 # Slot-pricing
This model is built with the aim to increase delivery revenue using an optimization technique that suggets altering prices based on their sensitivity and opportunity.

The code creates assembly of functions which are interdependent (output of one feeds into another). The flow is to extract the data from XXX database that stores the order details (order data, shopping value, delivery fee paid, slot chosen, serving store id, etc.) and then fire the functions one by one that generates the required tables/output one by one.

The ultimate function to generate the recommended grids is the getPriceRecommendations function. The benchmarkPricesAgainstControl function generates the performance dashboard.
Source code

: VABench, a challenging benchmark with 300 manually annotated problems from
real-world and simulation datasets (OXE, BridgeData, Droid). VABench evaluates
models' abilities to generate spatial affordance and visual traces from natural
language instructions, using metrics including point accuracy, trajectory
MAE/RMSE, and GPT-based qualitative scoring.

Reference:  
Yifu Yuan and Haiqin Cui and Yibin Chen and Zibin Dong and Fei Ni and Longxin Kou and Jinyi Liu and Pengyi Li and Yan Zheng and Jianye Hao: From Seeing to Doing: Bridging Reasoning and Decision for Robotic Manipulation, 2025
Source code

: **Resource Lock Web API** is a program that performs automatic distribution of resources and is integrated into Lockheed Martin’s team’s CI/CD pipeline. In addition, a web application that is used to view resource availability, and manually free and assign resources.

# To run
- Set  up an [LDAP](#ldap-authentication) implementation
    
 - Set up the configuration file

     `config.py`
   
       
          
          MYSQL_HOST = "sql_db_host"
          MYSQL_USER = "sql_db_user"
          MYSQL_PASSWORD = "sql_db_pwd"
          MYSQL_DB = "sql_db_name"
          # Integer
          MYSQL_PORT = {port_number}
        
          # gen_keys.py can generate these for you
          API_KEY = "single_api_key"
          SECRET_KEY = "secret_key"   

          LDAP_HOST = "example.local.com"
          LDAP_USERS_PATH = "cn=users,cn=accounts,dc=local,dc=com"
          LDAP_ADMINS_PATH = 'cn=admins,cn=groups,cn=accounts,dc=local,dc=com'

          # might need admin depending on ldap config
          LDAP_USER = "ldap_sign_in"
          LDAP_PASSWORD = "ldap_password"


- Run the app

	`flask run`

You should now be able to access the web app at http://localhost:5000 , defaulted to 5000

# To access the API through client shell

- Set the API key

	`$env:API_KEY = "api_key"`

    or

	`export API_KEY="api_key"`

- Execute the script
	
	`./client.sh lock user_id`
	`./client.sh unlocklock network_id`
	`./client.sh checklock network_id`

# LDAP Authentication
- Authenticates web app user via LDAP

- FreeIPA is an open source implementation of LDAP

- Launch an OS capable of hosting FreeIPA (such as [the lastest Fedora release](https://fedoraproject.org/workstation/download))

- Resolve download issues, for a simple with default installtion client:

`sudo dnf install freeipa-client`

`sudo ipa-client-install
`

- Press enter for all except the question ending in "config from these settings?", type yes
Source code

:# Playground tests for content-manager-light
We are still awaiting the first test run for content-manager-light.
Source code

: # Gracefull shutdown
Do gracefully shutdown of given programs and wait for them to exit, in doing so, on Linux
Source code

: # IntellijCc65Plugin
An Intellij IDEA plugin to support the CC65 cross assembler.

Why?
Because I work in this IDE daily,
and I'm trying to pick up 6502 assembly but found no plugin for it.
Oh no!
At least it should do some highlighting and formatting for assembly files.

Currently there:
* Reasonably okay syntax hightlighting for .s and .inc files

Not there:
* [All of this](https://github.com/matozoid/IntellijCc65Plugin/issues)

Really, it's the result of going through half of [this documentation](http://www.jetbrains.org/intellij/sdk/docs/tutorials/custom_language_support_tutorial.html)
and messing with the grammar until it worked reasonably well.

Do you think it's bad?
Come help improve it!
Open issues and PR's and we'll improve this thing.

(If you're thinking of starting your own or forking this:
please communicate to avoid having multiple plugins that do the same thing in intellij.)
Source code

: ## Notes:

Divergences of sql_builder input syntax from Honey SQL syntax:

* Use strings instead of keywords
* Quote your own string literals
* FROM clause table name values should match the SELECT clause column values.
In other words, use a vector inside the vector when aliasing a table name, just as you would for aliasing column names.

====

### TASK STATEMENT
Every line above with the word "these" is to be copied out.

### RESPONSE
          # gen_keys.py can generate these for you
- Press enter for all except the question ending in "config from these settings?", type yes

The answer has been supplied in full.